Wilmot, who admitted ‘without reserve the object of ultimately holding high political situation’, had sat since 1818 for Newcastle-under-Lyme, where he gave very little ‘personal attention’ to his constituents, relying instead on the declining electoral influence of Lord Stafford and the corporation, with whom he had continued to act following his initial defeat in 1815.
At the 1820 general election Wilmot offered again for Newcastle, defending his support for the Liverpool ministry and Catholic claims and refuting the ‘atrocious falsehoods’ circulated by his opponents that he placed his own ambitions above the interests of the constituency and was opposed to the education of the poor, whom he wished to remove to the ‘barren soil of a foreign land’. After a spiteful contest he was returned in second place with a much reduced majority.
In the government reshuffle of December 1821 Wilmot accepted the under-secretaryship at the colonial office, which Huskisson described as ‘a very pleasant’ post, rendered ‘more important by the principal not being in the House of Commons’.
Wilmot, who had been ‘offended’ at being discouraged by the foreign secretary Canning from speaking in debates on slavery during 1824, with the proviso that ‘if I did I had better confine himself to one point’, bridled at further attempts to keep him silent the following year.
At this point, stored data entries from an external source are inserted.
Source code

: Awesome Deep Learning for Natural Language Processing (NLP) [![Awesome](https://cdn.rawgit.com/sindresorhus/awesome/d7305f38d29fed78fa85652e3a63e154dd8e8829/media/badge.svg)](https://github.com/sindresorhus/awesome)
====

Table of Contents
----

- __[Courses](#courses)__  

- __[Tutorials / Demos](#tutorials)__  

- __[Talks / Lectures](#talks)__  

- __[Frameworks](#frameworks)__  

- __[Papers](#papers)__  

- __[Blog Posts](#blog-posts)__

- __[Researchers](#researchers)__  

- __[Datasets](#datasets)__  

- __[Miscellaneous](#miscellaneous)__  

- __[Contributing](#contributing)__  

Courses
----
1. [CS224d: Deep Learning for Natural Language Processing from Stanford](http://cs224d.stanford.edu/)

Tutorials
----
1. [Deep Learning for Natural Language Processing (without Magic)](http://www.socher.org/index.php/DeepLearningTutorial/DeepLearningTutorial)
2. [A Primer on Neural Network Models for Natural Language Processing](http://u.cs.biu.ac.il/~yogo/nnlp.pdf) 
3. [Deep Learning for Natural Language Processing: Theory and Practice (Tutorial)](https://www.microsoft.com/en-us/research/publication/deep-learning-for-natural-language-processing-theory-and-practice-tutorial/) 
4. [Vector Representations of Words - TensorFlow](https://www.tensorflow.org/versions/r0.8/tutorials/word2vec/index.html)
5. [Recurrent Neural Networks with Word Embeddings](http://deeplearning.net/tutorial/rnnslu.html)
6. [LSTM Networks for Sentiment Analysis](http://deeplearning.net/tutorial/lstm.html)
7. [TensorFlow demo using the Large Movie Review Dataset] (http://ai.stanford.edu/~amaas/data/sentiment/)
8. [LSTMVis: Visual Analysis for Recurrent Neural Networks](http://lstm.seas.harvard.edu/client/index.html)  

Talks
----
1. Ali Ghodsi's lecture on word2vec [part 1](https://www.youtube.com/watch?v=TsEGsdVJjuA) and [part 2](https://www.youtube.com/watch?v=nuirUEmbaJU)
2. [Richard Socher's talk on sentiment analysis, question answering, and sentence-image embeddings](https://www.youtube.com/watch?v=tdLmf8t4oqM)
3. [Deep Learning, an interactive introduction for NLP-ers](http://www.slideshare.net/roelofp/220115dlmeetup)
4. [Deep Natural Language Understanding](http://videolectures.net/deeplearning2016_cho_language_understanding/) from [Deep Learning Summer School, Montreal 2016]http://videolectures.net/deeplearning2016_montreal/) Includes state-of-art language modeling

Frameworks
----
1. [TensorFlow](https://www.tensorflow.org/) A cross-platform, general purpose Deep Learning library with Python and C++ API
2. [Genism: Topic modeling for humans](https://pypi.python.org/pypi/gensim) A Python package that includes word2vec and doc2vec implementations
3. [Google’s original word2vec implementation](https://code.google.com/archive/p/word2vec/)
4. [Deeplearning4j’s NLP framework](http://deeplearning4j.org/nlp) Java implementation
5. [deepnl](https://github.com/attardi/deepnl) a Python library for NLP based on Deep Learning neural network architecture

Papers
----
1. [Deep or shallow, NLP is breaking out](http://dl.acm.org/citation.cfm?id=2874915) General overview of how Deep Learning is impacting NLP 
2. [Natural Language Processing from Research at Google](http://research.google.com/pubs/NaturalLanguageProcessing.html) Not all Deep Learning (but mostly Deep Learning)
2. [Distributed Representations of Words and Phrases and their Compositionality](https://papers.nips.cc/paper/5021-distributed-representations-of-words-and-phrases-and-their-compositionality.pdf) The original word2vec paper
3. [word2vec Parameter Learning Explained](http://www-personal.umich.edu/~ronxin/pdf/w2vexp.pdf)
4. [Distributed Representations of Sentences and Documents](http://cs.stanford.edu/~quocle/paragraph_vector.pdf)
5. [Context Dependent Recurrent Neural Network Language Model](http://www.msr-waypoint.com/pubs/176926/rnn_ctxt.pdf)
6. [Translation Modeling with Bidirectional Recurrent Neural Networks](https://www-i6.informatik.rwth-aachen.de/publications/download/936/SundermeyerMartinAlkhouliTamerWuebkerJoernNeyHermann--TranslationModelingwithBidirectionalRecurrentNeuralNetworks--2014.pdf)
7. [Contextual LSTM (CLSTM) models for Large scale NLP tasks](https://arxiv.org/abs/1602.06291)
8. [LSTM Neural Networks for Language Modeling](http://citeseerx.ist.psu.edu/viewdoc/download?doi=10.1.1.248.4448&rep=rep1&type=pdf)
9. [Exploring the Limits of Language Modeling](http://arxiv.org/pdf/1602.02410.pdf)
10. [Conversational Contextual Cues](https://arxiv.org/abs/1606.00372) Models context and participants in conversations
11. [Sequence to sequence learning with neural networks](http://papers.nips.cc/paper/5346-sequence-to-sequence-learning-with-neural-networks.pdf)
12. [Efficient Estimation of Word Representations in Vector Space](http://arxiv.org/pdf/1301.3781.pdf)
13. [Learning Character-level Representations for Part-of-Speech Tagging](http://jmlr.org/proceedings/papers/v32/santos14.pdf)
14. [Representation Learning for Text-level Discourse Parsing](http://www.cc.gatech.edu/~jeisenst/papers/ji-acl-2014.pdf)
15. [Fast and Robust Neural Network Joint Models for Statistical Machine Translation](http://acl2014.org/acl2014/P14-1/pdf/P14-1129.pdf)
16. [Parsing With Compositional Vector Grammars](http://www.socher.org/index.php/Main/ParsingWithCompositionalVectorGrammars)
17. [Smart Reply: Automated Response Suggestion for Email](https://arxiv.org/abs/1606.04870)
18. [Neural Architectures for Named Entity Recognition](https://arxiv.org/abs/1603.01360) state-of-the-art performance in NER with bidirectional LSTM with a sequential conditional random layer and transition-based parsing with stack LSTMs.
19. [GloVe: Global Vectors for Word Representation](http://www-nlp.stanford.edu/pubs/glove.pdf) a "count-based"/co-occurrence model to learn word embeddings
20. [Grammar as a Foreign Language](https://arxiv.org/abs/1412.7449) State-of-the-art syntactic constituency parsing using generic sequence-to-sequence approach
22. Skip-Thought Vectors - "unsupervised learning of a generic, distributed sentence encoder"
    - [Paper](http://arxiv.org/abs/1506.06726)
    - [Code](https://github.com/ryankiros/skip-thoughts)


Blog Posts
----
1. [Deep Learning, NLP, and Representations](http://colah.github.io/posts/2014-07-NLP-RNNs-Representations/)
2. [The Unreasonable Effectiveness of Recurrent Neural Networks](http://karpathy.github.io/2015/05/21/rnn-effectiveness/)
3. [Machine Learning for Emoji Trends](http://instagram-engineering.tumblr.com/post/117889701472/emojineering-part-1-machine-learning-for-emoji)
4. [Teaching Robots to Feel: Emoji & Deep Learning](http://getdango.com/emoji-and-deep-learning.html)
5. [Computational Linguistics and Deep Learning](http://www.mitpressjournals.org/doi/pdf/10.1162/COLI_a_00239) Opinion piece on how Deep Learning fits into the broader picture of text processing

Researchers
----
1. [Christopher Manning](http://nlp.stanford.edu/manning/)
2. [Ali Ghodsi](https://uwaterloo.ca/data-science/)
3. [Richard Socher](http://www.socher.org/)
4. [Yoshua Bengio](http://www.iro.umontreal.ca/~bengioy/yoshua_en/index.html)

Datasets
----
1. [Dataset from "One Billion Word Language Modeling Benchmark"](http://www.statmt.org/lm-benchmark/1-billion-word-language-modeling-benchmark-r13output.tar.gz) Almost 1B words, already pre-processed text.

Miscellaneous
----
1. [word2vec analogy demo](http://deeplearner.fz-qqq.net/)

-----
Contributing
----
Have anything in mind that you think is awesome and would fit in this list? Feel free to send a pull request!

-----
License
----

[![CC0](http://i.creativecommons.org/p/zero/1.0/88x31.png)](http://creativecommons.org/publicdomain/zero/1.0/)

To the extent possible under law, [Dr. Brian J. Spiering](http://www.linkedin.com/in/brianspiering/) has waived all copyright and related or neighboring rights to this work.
I feel and have felt very considerable annoyance at the disposition which exists to prevent my saying anything in Parliament on subjects concerned with the colonies ... I am not conscious of ever having got the government, in any single instance, into a single scrape.
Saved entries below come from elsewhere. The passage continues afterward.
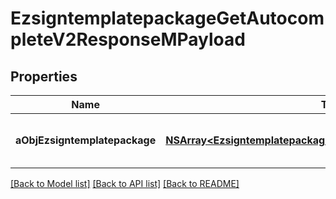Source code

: # EzsigntemplatepackageGetAutocompleteV2ResponseMPayload

## Properties
Name | Type | Description | Notes
------------ | ------------- | ------------- | -------------
**aObjEzsigntemplatepackage** | [**NSArray&lt;EzsigntemplatepackageAutocompleteElementResponse&gt;***](EzsigntemplatepackageAutocompleteElementResponse.md) | An array of Ezsigntemplatepackage autocomplete element response. | 

[[Back to Model list]](../README.md#documentation-for-models) [[Back to API list]](../README.md#documentation-for-api-endpoints) [[Back to README]](../README.md)


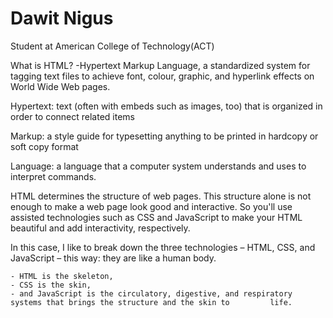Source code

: # Dawit Nigus
Student at American College of Technology(ACT)

What is HTML?
-Hypertext Markup Language, a standardized system for tagging text files to achieve font, colour, graphic, and hyperlink effects on World Wide Web pages.

Hypertext: text (often with embeds such as images, too) that is organized in order to connect related items

Markup: a style guide for typesetting anything to be printed in hardcopy or soft copy format

Language: a language that a computer system understands and uses to interpret commands.

HTML determines the structure of web pages. This structure alone is not enough to make a web page look good and interactive. So you'll use assisted technologies such as CSS and JavaScript to make your HTML beautiful and add interactivity, respectively.

In this case, I like to break down the three technologies – HTML, CSS, and JavaScript – this way: they are like a human body.

    - HTML is the skeleton,
    - CSS is the skin,
    - and JavaScript is the circulatory, digestive, and respiratory systems that brings the structure and the skin to         life.

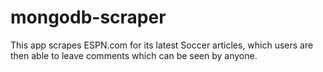 # mongodb-scraper
This app scrapes ESPN.com for its latest Soccer articles, which users are then able to leave comments which can be seen by anyone.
Writing again, 5 Apr., he protested against ‘leaving the sole management of one of the most important departments’ to an under-secretary ‘whose tongue is tied, I will not say at the discretion of his superiors, but by their caprice or their impatience to get the business of the day over’. Citing the slavery issue, which Canning ‘took out of my hands’, he asked, ‘Is it fitting that that question should rest entirely in his hands, at a time when he is necessarily ignorant of every one of the details belonging to it?’
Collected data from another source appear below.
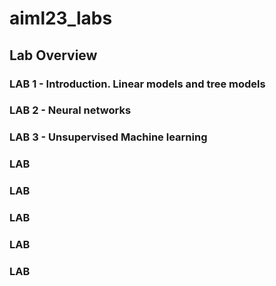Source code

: # aiml23_labs

## Lab Overview

### LAB 1 - Introduction. Linear models and tree models

### LAB 2 - Neural networks

### LAB 3 - Unsupervised Machine learning 

### LAB
### LAB
### LAB
### LAB
### LAB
At the 1826 general election Wilmot offered again for Newcastle, where, during the rumours of a dissolution the previous autumn, he had promised to ‘give every person within the borough’ the ‘means of judging for himself’ on the Catholic question, which his opponents had ‘raised against’ him, 4 Oct. 1825.
I was as much astonished as you were at seeing appended to a private memorandum submitted by Wilmot to the emigration committee ... a suggestion that the guarantee of the government might be made a charge upon the sinking fund. I lost no time in seeing Wilmot, and protested in the strongest manner against any such principle.Add. 40392, ff. 267-9.
Wilmot introduced a bill authorizing the sale of clergy reserves in Canada, 20 Feb., and answered questions on colonial slavery, 21 Feb., 13 Mar. 1827. Commenting to Huskisson on the ‘difficulties’ facing the government over Catholic relief, 2 Mar., he advocated a middle course ‘between the two extremes of unqualified concession and unqualified rejection of the Catholic claims’, believing that there was ‘a portion of the Catholic gentry, both English and Irish, who would accept ... a statutory enactment that they should be for ever disqualified from voting in either House ... upon any point deemed ... to affect ... the Protestant church’, and that ‘such securities’ might reconcile the anti-Catholic members of the cabinet to the measure.
On 6 May 1827 Canning, the new premier, renewed Wilmot’s ‘present office with the sanction of privy councillor’, which John Croker* later said was given ‘as a salve to his wounded honour in not being promoted’.
Goderich vacates the colonial office by taking the treasury and it is wished that Huskisson should fill that office and lead the House of Commons. Only two under-secretaries of state can sit in the Commons, and as Canning’s death would leave the House without anyone to speak on foreign affairs, Lord Dudley must have an under-secretary and I expect Stanley will be the man, but this makes it necessary to remove Wilmot and he will succeed [Charles] Grant, who will be promoted to the first seat at the board of trade.NLW, Harpton Court mss C/621, Frankland Lewis to wife, 20 Aug. 1827.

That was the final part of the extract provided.